When eventvwr.exe starts, it will check if a specific binary is used to provide the functionality of the MMC snap-in for event viewer. To do that it looks for the specific binary location at the registry key “HKEY_CURRENT_USER\Software\Classes\mscfile\shell\open\command”. Then it executes the binary at this path if it exists. Otherwise the default MMC snap-in for the windows event viewer will be loaded. The content of this registry key is the one that can be used to execute binaries while bypassing UAC.
Due to Windows updates and security fixes, the privileged application and the registry key can be different for distinct Windows versions. Since there is not a bypass technique that shares the same privileged application and registry key at the time of this writing, we will show parameters that are valid for Windows 7. Other parameters are valid for Windows 10. Now, let’s demonstrate how these techniques work for both, one at a time.
The Windows 7 technique is based on the following parameters:
- Auto-elevated privileged application: eventvwr.exe
- Registry key with path to execute:
HKEY_CURRENT_USER\Software\Classes\mscfile\shell\open\command
Now that the registry key has been set, executing the eventvwr.exe process will execute the content of this registry key instead of loading itself:
Finally, it is possible to check that the new spawned process is running with High Integrity, which allows the new process to access to several privileged and protected system resources:
The Windows 10 technique has the same parameter types, but with different values:
- Auto-elevated privileged application: sdclt.exe
- Registry key with path to execute:
HKEY_CURRENT_USER\Software\Microsoft\Windows\CurrentVersion\App Paths\control.exe
The first step is to modify the registry key as in the previous technique.
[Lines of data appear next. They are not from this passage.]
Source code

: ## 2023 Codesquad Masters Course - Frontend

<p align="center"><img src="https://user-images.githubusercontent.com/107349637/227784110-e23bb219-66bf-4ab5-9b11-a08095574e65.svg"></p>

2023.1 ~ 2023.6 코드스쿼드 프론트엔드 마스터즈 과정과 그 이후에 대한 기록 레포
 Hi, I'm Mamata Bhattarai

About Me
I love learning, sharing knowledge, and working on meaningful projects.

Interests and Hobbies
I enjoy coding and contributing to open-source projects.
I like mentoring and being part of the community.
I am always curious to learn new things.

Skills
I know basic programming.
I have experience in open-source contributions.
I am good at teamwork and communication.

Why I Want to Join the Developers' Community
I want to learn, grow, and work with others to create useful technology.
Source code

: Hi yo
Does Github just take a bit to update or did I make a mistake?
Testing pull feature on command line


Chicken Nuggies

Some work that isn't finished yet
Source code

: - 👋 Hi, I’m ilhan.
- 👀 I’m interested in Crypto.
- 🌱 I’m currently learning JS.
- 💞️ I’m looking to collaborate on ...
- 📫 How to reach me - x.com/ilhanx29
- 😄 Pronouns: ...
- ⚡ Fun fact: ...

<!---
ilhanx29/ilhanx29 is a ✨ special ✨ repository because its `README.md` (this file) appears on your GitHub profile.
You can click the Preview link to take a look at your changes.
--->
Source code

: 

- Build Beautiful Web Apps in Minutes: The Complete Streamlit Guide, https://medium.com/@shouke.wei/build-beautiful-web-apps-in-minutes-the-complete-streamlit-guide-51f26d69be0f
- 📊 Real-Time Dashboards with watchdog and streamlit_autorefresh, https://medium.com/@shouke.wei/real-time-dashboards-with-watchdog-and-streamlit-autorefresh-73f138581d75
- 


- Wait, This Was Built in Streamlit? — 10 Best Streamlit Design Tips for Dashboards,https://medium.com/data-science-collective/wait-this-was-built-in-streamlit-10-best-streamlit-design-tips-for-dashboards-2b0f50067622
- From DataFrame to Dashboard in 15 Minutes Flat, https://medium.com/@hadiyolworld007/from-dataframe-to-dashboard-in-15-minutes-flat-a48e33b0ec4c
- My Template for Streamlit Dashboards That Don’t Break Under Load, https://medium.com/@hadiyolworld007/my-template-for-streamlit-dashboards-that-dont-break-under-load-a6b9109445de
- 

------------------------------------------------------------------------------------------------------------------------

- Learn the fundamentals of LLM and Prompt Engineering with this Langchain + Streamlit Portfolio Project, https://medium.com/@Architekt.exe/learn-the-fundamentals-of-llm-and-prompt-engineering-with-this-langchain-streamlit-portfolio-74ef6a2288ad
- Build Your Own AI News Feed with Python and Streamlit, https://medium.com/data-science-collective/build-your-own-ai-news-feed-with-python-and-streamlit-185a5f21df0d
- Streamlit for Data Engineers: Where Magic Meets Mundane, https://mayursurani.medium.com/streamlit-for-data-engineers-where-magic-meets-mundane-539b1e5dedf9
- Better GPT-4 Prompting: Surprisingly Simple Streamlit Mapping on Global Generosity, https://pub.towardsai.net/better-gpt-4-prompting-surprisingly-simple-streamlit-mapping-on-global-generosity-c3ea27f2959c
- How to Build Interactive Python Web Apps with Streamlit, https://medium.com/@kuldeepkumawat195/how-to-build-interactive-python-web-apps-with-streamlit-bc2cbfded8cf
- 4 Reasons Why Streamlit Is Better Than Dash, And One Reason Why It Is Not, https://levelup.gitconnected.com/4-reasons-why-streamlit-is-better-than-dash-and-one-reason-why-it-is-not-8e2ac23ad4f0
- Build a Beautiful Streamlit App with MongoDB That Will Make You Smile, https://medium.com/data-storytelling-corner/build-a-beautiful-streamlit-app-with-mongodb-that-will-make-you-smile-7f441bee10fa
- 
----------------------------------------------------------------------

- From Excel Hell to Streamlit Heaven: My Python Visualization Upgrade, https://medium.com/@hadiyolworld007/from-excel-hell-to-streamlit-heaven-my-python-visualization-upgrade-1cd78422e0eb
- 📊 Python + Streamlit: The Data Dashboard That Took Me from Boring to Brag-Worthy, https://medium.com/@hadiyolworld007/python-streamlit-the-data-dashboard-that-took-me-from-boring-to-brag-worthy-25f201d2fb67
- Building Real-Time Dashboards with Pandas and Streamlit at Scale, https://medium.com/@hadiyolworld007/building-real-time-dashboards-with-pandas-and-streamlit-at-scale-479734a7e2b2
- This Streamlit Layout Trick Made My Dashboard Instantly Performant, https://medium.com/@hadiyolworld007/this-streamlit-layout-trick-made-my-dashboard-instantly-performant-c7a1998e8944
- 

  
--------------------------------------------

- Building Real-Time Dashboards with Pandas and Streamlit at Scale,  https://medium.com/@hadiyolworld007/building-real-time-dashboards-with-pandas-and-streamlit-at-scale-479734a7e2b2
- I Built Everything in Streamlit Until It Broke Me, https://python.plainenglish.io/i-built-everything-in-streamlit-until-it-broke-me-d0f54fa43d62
We have chosen “C:\Windows\System32\cmd.exe” as the target application again:
Once the registry key has been set, the next step is to execute “sdclt.exe”. This process will start the command line application instead of loading itself, which is the same behaviour seen in the Windows 7 technique:
Finally, we can check that the integrity level of the new spawned process is High, just as expected:
With these generic scenarios everybody is able to test any kind of attack based on registry modifications. There are also many other generic scenarios such as executing system commands, modifying files, exfiltrating files, discovering network assets, using different persistence techniques, etc.
Mitigation:
Since both techniques rely on the same principle, the mitigation for them is also the same. It is as simple as setting the UAC level to Always Notify.
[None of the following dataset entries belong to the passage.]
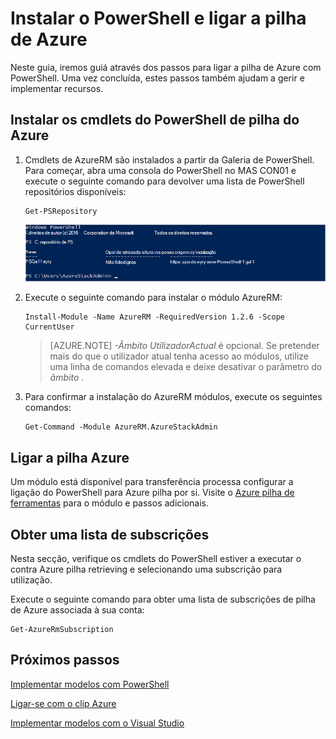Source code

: <properties
    pageTitle="Ligar a pilha Azure com PowerShell | Microsoft Azure"
    description="Saiba como gerir Azure pilha com PowerShell"
    services="azure-stack"
    documentationCenter=""
    authors="HeathL17"
    manager="byronr"
    editor=""/>

<tags
    ms.service="azure-stack"
    ms.workload="na"
    ms.tgt_pltfrm="na"
    ms.devlang="na"
    ms.topic="article"
    ms.date="10/19/2016"
    ms.author="helaw"/>

# <a name="install-powershell-and-connect-to-azure-stack"></a>Instalar o PowerShell e ligar a pilha de Azure
Neste guia, iremos guiá através dos passos para ligar a pilha de Azure com PowerShell. Uma vez concluída, estes passos também ajudam a gerir e implementar recursos.

## <a name="install-azure-stack-powershell-cmdlets"></a>Instalar os cmdlets do PowerShell de pilha do Azure

1.  Cmdlets de AzureRM são instalados a partir da Galeria de PowerShell. Para começar, abra uma consola do PowerShell no MAS CON01 e execute o seguinte comando para devolver uma lista de PowerShell repositórios disponíveis:

        Get-PSRepository

      ![Resultado de captura de ecrã da execução 4Get-PSRepository com PSGallery listado](./media/azure-stack-connect-powershell/image1.png)

2.  Execute o seguinte comando para instalar o módulo AzureRM:

        Install-Module -Name AzureRM -RequiredVersion 1.2.6 -Scope CurrentUser

    >[AZURE.NOTE] *-Âmbito UtilizadorActual* é opcional. Se pretender mais do que o utilizador atual tenha acesso ao módulos, utilize uma linha de comandos elevada e deixe desativar o parâmetro do *âmbito* .

3.  Para confirmar a instalação do AzureRM módulos, execute os seguintes comandos:

        Get-Command -Module AzureRM.AzureStackAdmin

## <a name="connect-to-azure-stack"></a>Ligar a pilha Azure
Um módulo está disponível para transferência processa configurar a ligação do PowerShell para Azure pilha por si.  Visite o [Azure pilha de ferramentas](http://aka.ms/ConnectToAzureStackPS) para o módulo e passos adicionais. 

## <a name="retrieve-a-list-of-subscriptions"></a>Obter uma lista de subscrições
Nesta secção, verifique os cmdlets do PowerShell estiver a executar o contra Azure pilha retrieving e selecionando uma subscrição para utilização.

Execute o seguinte comando para obter uma lista de subscrições de pilha de Azure associada à sua conta:

    Get-AzureRmSubscription


## <a name="next-steps"></a>Próximos passos
[Implementar modelos com PowerShell](azure-stack-deploy-template-powershell.md)

[Ligar-se com o clip Azure](azure-stack-connect-cli.md)

[Implementar modelos com o Visual Studio](azure-stack-deploy-template-visual-studio.md)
A different protection approach can be used for those environments where it is not desirable to set the UAC level to Always Notify (however, having a different level is not recommended from the system’s security perspective). This approach consists in monitor and prevent registry changes on the following registry keys:
HKEY_CURRENT_USER\Software\Classes\mscfile\shell\open\command
HKEY_CURRENT_USER\Software\Microsoft\Windows\CurrentVersion\App Paths\control.exe
Along with these mitigations, it is also recommended to use unprivileged accounts whenever it is possible.